_EXERCISE PROMPT_: Please write out exactly the lines of the data below from the line holding "I'm using Ruby 3.4.2" through the line holding "## Assumptions", and leave out the rest.

_ENTRIES SUPPLIED_:
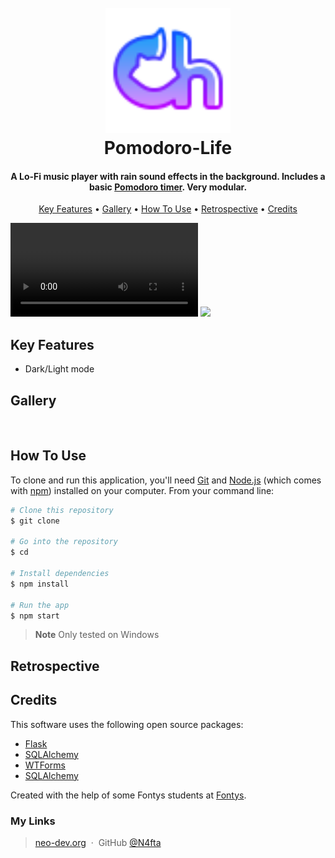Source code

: <h1 align="center">
  <br>
  <!--- cspell:disable-next-line --->
  <img src="readme-images/icons8-chillhop-music-64.png" alt="" width="200">
  <br>
  Pomodoro-Life
  <br>
</h1>

<h4 align="center">A Lo-Fi music player with rain sound effects in the background. Includes a basic <a href="https://en.wikipedia.org/wiki/Pomodoro_Technique" target="_blank">Pomodoro timer</a>. Very modular.</h4>

<!-- Horizontal short Menu (w\ Links) -->
<p align="center">
  <a href="#key-features">Key Features</a> •
  <a href="#gallery">Gallery</a> •
  <a href="#how-to-use">How To Use</a> •
  <a href="#retrospective">Retrospective</a> •
  <a href="#credits">Credits</a>
</p>

<!-- Animated Screenshot-->

![](readme-images/LofiPomodoro-Loop.mp4)
![](readme-images/LofiPomodoro-Loop.gif)

## Key Features

- Dark/Light mode

## Gallery

<div align=center>
<img src="https://placehold.co/600x300?text=Screenshot&font=roboto" alt="" width="600">
<img src="https://placehold.co/600x300?text=Screenshot&font=roboto" alt="" width="600">
</div>

## How To Use

To clone and run this application, you'll need [Git](https://git-scm.com) and [Node.js](https://nodejs.org/en/download/) (which comes with [npm](http://npmjs.com)) installed on your computer. From your command line:

```bash
# Clone this repository
$ git clone

# Go into the repository
$ cd

# Install dependencies
$ npm install

# Run the app
$ npm start
```

> **Note**
> Only tested on Windows

## Retrospective

## Credits

This software uses the following open source packages:

- [Flask](https://flask.palletsprojects.com/en/stable/)
- [SQLAlchemy](https://www.sqlalchemy.org/)
- [WTForms](https://pypi.org/project/WTForms/)
- [SQLAlchemy](https://www.sqlalchemy.org/)

Created with the help of some Fontys students at [Fontys](https://www.fontys.nl/).

### My Links

> [neo-dev.org](https://neo-dev.org) &nbsp;&middot;&nbsp;
> GitHub [@N4fta](https://github.com/N4fta)
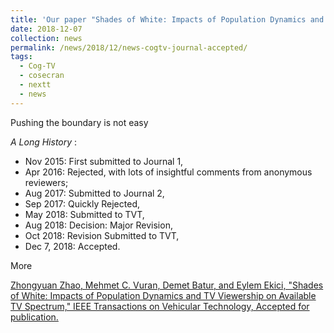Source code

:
 ```yaml
---
title: 'Our paper "Shades of White: Impacts of Population Dynamics and TV Viewership on Available TV Spectrum" is accepted by IEEE Transactions on Vehicular Technology!'
date: 2018-12-07
collection: news
permalink: /news/2018/12/news-cogtv-journal-accepted/
tags:
  - Cog-TV
  - cosecran
  - nextt
  - news
---
```


Pushing the boundary is not easy


_A Long History_ : 

* Nov 2015: First submitted to Journal 1, 
* Apr 2016: Rejected, with lots of insightful comments from anonymous reviewers; 
* Aug 2017: Submitted to Journal 2,
* Sep 2017: Quickly Rejected,
* May 2018: Submitted to TVT, 
* Aug 2018: Decision: Major Revision,
* Oct 2018: Revision Submitted to TVT,
* Dec 7, 2018: Accepted.

More

[Zhongyuan Zhao, Mehmet C. Vuran, Demet Batur, and Eylem Ekici, "Shades of White: Impacts of Population Dynamics and TV Viewership on Available TV Spectrum," IEEE Transactions on Vehicular Technology, Accepted for publication.]({{site.baseurl}}/publications/2019-02-01-CogTV.html)
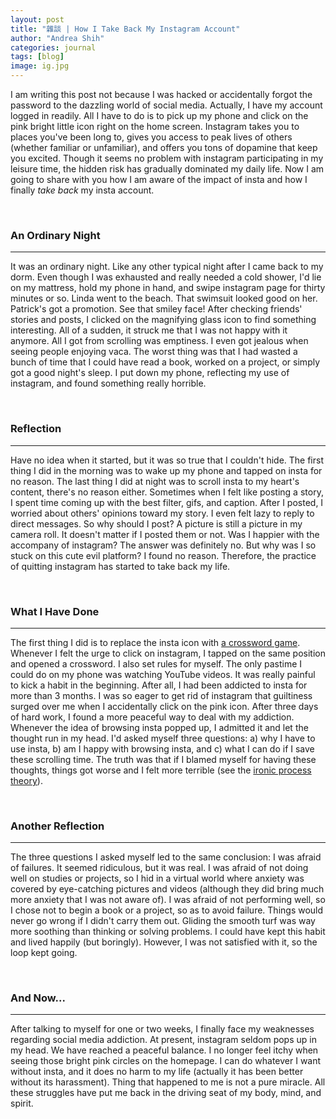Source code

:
 ```yaml
---
layout: post
title: "雜談 | How I Take Back My Instagram Account"
author: "Andrea Shih"
categories: journal
tags: [blog]
image: ig.jpg
---
```


I am writing this post not because I was hacked or accidentally forgot the password to the dazzling world of social media. Actually, I have my account logged in readily. All I have to do is to pick up my phone and click on the pink bright little icon right on the home screen. Instagram takes you to places you've been long to, gives you access to peak lives of others (whether familiar or unfamiliar), and offers you tons of dopamine that keep you excited. Though it seems no problem with instagram participating in my leisure time, the hidden risk has gradually dominated my daily life. Now I am going to share with you how I am aware of the impact of insta and how I finally *take back* my insta account.

&nbsp;

### An Ordinary Night

---

It was an ordinary night. Like any other typical night after I came back to my dorm. Even though I was exhausted and really needed a cold shower, I'd lie on my mattress, hold my phone in hand, and swipe instagram page for thirty minutes or so. Linda went to the beach. That swimsuit looked good on her. Patrick's got a promotion. See that smiley face! After checking friends' stories and posts, I clicked on the magnifying glass icon to find something interesting. All of a sudden, it struck me that I was not happy with it anymore. All I got from scrolling was emptiness. I even got jealous when seeing people enjoying vaca. The worst thing was that I had wasted a bunch of time that I could have read a book, worked on a project, or simply got a good night's sleep. I put down my phone, reflecting my use of instagram, and found something really horrible.

&nbsp;

### Reflection

---

Have no idea when it started, but it was so true that I couldn't hide. The first thing I did in the morning was to wake up my phone and tapped on insta for no reason. The last thing I did at night was to scroll insta to my heart's content, there's no reason either. Sometimes when I felt like posting a story, I spent time coming up with the best filter, gifs, and caption. After I posted, I worried about others' opinions toward my story. I even felt lazy to reply to direct messages. So why should I post? A picture is still a picture in my camera roll. It doesn't matter if I posted them or not. Was I happier with the accompany of instagram? The answer was definitely no. But why was I so stuck on this cute evil platform? I found no reason. Therefore, the practice of quitting instagram has started to take back my life.

&nbsp;

### What I Have Done

---

The first thing I did is to replace the insta icon with [a crossword game](https://apps.apple.com/us/app/new-york-times-crossword/id307569751). Whenever I felt the urge to click on instagram, I tapped on the same position and opened a crossword. I also set rules for myself. The only pastime I could do on my phone was watching YouTube videos. It was really painful to kick a habit in the beginning. After all, I had been addicted to insta for more than 3 months. I was so eager to get rid of instagram that guiltiness surged over me when I accidentally click on the pink icon. After three days of hard work, I found a more peaceful way to deal with my addiction. Whenever the idea of browsing insta popped up, I admitted it and let the thought run in my head. I'd asked myself three questions: a) why I have to use insta, b) am I happy with browsing insta, and c) what I can do if I save these scrolling time. The truth was that if I blamed myself for having these thoughts, things got worse and I felt more terrible (see the [ironic process theory](https://en.wikipedia.org/wiki/Ironic_process_theory)). 

&nbsp;

### Another Reflection

---

The three questions I asked myself led to the same conclusion: I was afraid of failures. It seemed ridiculous, but it was real. I was afraid of not doing well on studies or projects, so I hid in a virtual world where anxiety was covered by eye-catching pictures and videos (although they did bring much more anxiety that I was not aware of). I was afraid of not performing well, so I chose not to begin a book or a project, so as to avoid failure. Things would never go wrong if I didn't carry them out. Gliding the smooth turf was way more soothing than thinking or solving problems. I could have kept this habit and lived happily (but boringly). However, I was not satisfied with it, so the loop kept going. 

&nbsp;

### And Now...

---

After talking to myself for one or two weeks, I finally face my weaknesses regarding social media addiction. At present, instagram seldom pops up in my head. We have reached a peaceful balance. I no longer feel itchy when seeing those bright pink circles on the homepage. I can do whatever I want without insta, and it does no harm to my life (actually it has been better without its harassment). Thing that happened to me is not a pure miracle. All these struggles have put me back in the driving seat of my body, mind, and spirit. 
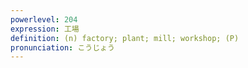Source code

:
 ```yaml
---
powerlevel: 204
expression: 工場
definition: (n) factory; plant; mill; workshop; (P)
pronunciation: こうじょう
---
```

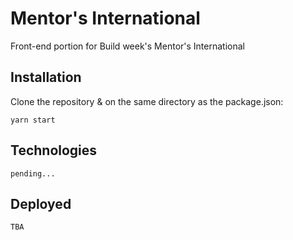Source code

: # Mentor's International

Front-end portion for Build week's Mentor's International

## Installation

Clone the repository & on the same directory as the package.json:
```
yarn start
```

## Technologies

```
pending...
```

## Deployed

```
TBA
```
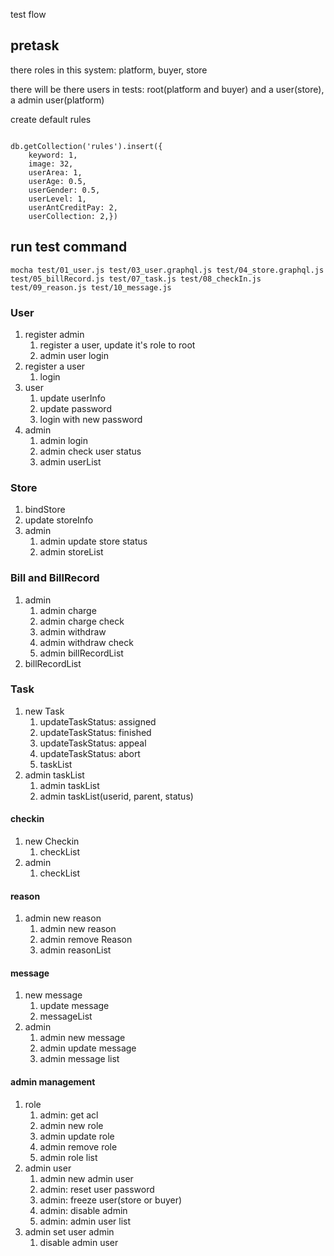 test flow

## pretask

there roles in this system: platform, buyer, store

there will be there users in tests: root(platform and buyer) and a user(store), a admin user(platform)

create default rules

```

db.getCollection('rules').insert({
    keyword: 1,
    image: 32,
    userArea: 1,
    userAge: 0.5,
    userGender: 0.5,
    userLevel: 1,
    userAntCreditPay: 2,
    userCollection: 2,})

```

## run test command

```
mocha test/01_user.js test/03_user.graphql.js test/04_store.graphql.js test/05_billRecord.js test/07_task.js test/08_checkIn.js test/09_reason.js test/10_message.js
```

### User

1.  register admin
    1. register a user, update it's role to root
    1. admin user login
1.  register a user
    1. login
1.  user
    1. update userInfo
    1. update password
    1. login with new password
1.  admin
    1. admin login
    1. admin check user status
    1. admin userList

### Store

1. bindStore
1. update storeInfo
1. admin
   1. admin update store status
   1. admin storeList

### Bill and BillRecord

1. admin
   1. admin charge
   1. admin charge check
   1. admin withdraw
   1. admin withdraw check
   1. admin billRecordList
1. billRecordList

### Task

1. new Task
   1. updateTaskStatus: assigned
   1. updateTaskStatus: finished
   1. updateTaskStatus: appeal
   1. updateTaskStatus: abort
   1. taskList
      <!-- 1. taskList(parent) -->
1. admin taskList
   1. admin taskList
   1. admin taskList(userid, parent, status)

#### checkin

1. new Checkin
   1. checkList
1. admin
   1. checkList

#### reason

1. admin new reason
   1. admin new reason
   1. admin remove Reason
   1. admin reasonList

#### message

1. new message
   1. update message
   1. messageList
1. admin
   1. admin new message
   1. admin update message
   1. admin message list

#### admin management

1. role
   1. admin: get acl
   1. admin new role
   1. admin update role
   1. admin remove role
   1. admin role list
1. admin user
   1. admin new admin user
   1. admin: reset user password
   1. admin: freeze user(store or buyer)
   1. admin: disable admin
   1. admin: admin user list
1. admin set user admin
   1. disable admin user
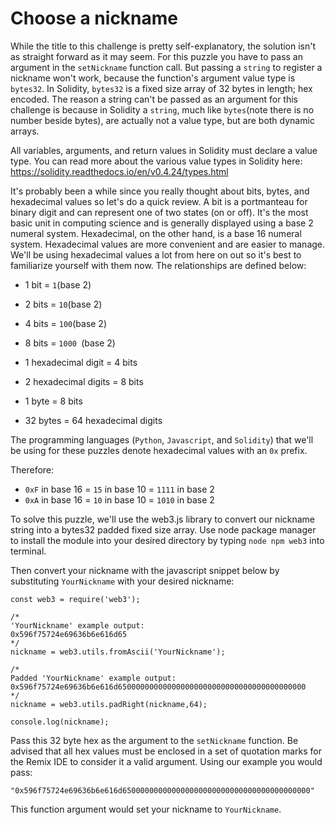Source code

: # Choose a nickname

While the title to this challenge is pretty self-explanatory, the solution isn't as straight forward as it may seem. For this puzzle you have to pass an argument in the ```setNickname``` function call. But passing a ```string``` to register a nickname won't work, because the function's argument value type is ```bytes32```. In Solidity, ```bytes32``` is a fixed size array of 32 bytes in length; hex encoded. The reason a string can't be passed as an argument for this challenge is because in Solidity a ```string```, much like ```bytes```(note there is no number beside bytes), are actually not a value type, but are both dynamic arrays.

All variables, arguments, and return values in Solidity must declare a value type. You can read more about the various value types in Solidity here: https://solidity.readthedocs.io/en/v0.4.24/types.html

It's probably been a while since you really thought about bits, bytes, and hexadecimal values so let's do a quick review. A bit is a portmanteau for binary digit and can represent one of two states (on or off). It's the most basic unit in computing science and is generally displayed using a base 2 numeral system. Hexadecimal, on the other hand, is a base 16 numeral system. Hexadecimal values are more convenient and are easier to manage. We'll be using hexadecimal values a lot from here on out so it's best to familiarize yourself with them now. The relationships are defined below:

* 1 bit  = ```1```(base 2)
* 2 bits = ```10```(base 2)
* 4 bits = ```100```(base 2)
* 8 bits = ```1000 ```(base 2)

* 1 hexadecimal digit  = 4 bits
* 2 hexadecimal digits = 8 bits

* 1 byte = 8 bits
* 32 bytes = 64 hexadecimal digits

The programming languages (```Python```, ```Javascript```, and ```Solidity```) that we'll be using for these puzzles denote hexadecimal values with an ```0x``` prefix.

Therefore:

* ```0xF``` in base 16 = ```15``` in base 10 = ```1111``` in base 2
* ```0xA``` in base 16 = ```10``` in base 10 = ```1010``` in base 2

To solve this puzzle, we'll use the web3.js library to convert our nickname string into a bytes32 padded fixed size array. Use node package manager to install the module into your desired directory by typing ```node npm web3``` into terminal.

Then convert your nickname with the javascript snippet below by substituting ```YourNickname``` with your desired nickname:

```
const web3 = require('web3');

/*
'YourNickname' example output:
0x596f75724e69636b6e616d65
*/
nickname = web3.utils.fromAscii('YourNickname');

/*
Padded 'YourNickname' example output:
0x596f75724e69636b6e616d650000000000000000000000000000000000000000
*/
nickname = web3.utils.padRight(nickname,64);

console.log(nickname);
```

Pass this 32 byte hex as the argument to the ```setNickname``` function. Be advised that all hex values must be enclosed in a set of quotation marks for the Remix IDE to consider it a valid argument. Using our example you would pass:

```
"0x596f75724e69636b6e616d650000000000000000000000000000000000000000"
```

This function argument would set your nickname to ```YourNickname```.
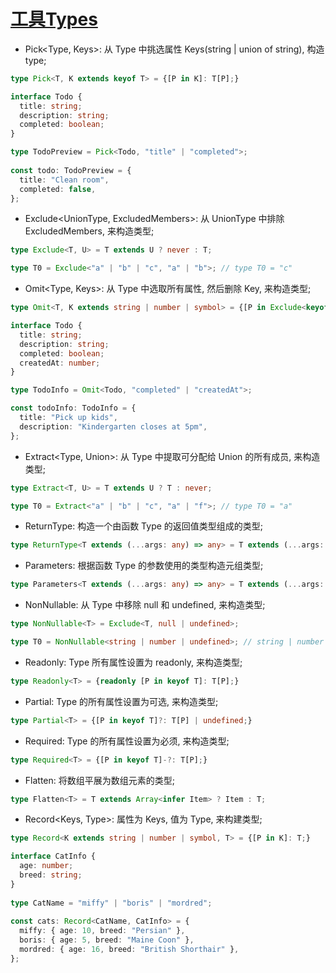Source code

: # [工具Types](https://www.typescriptlang.org/docs/handbook/utility-types.html)
- Pick<Type, Keys>: 从 Type 中挑选属性 Keys(string | union of string), 构造 type;
```typescript
type Pick<T, K extends keyof T> = {[P in K]: T[P];}

interface Todo {
  title: string;
  description: string;
  completed: boolean;
}

type TodoPreview = Pick<Todo, "title" | "completed">;
 
const todo: TodoPreview = {
  title: "Clean room",
  completed: false,
};
```

- Exclude<UnionType, ExcludedMembers>: 从 UnionType 中排除 ExcludedMembers, 来构造类型;
```typescript
type Exclude<T, U> = T extends U ? never : T;

type T0 = Exclude<"a" | "b" | "c", "a" | "b">; // type T0 = "c"
```

- Omit<Type, Keys>: 从 Type 中选取所有属性, 然后删除 Key, 来构造类型;
```typescript
type Omit<T, K extends string | number | symbol> = {[P in Exclude<keyof T, K>]: T[P];}

interface Todo {
  title: string;
  description: string;
  completed: boolean;
  createdAt: number;
}

type TodoInfo = Omit<Todo, "completed" | "createdAt">;

const todoInfo: TodoInfo = {
  title: "Pick up kids",
  description: "Kindergarten closes at 5pm",
};
```

- Extract<Type, Union>: 从 Type 中提取可分配给 Union 的所有成员, 来构造类型;
```typescript
type Extract<T, U> = T extends U ? T : never; 

type T0 = Extract<"a" | "b" | "c", "a" | "f">; // type T0 = "a"
```

- ReturnType<Type>: 构造一个由函数 Type 的返回值类型组成的类型;
```typescript
type ReturnType<T extends (...args: any) => any> = T extends (...args: any) => infer R ? R : any;
```

- Parameters<Type>: 根据函数 Type 的参数使用的类型构造元组类型;
```typescript
type Parameters<T extends (...args: any) => any> = T extends (...args: infer P) => any ? P : never;
```

- NonNullable<Type>: 从 Type 中移除 null 和 undefined, 来构造类型;
```typescript
type NonNullable<T> = Exclude<T, null | undefined>;

type T0 = NonNullable<string | number | undefined>; // string | number
```

- Readonly<Type>: Type 所有属性设置为 readonly, 来构造类型;
```typescript
type Readonly<T> = {readonly [P in keyof T]: T[P];}
```

- Partial<Type>: Type 的所有属性设置为可选, 来构造类型;
```typescript
type Partial<T> = {[P in keyof T]?: T[P] | undefined;}
```

- Required<Type>: Type 的所有属性设置为必须, 来构造类型;
```typescript
type Required<T> = {[P in keyof T]-?: T[P];}
```

- Flatten<T>: 将数组平展为数组元素的类型;
```typescript
type Flatten<T> = T extends Array<infer Item> ? Item : T;
```

- Record<Keys, Type>: 属性为 Keys, 值为 Type, 来构建类型;
```typescript
type Record<K extends string | number | symbol, T> = {[P in K]: T;}

interface CatInfo {
  age: number;
  breed: string;
}
 
type CatName = "miffy" | "boris" | "mordred";
 
const cats: Record<CatName, CatInfo> = {
  miffy: { age: 10, breed: "Persian" },
  boris: { age: 5, breed: "Maine Coon" },
  mordred: { age: 16, breed: "British Shorthair" },
};
```
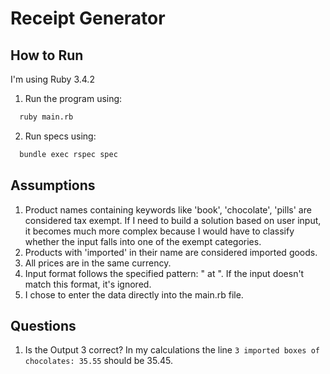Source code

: # Receipt Generator

## How to Run

I'm using Ruby 3.4.2

1. Run the program using:
  ```bash
    ruby main.rb
  ```
2. Run specs using:
  ```bash
    bundle exec rspec spec
  ```

## Assumptions

1. Product names containing keywords like 'book', 'chocolate', 'pills' are considered tax exempt. If I need to build a solution based on user input, it becomes much more complex because I would have to classify whether the input falls into one of the exempt categories.
2. Products with 'imported' in their name are considered imported goods.
3. All prices are in the same currency.
4. Input format follows the specified pattern: "<quantity> <name> at <price>". If the input doesn't match this format, it's ignored.
5. I chose to enter the data directly into the main.rb file.

## Questions

1. Is the Output 3 correct? In my calculations the line `3 imported boxes of chocolates: 35.55` should be 35.45.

_EXPECTED OUTPUT_:
I'm using Ruby 3.4.2

1. Run the program using:
  ```bash
    ruby main.rb
  ```
2. Run specs using:
  ```bash
    bundle exec rspec spec
  ```

## Assumptions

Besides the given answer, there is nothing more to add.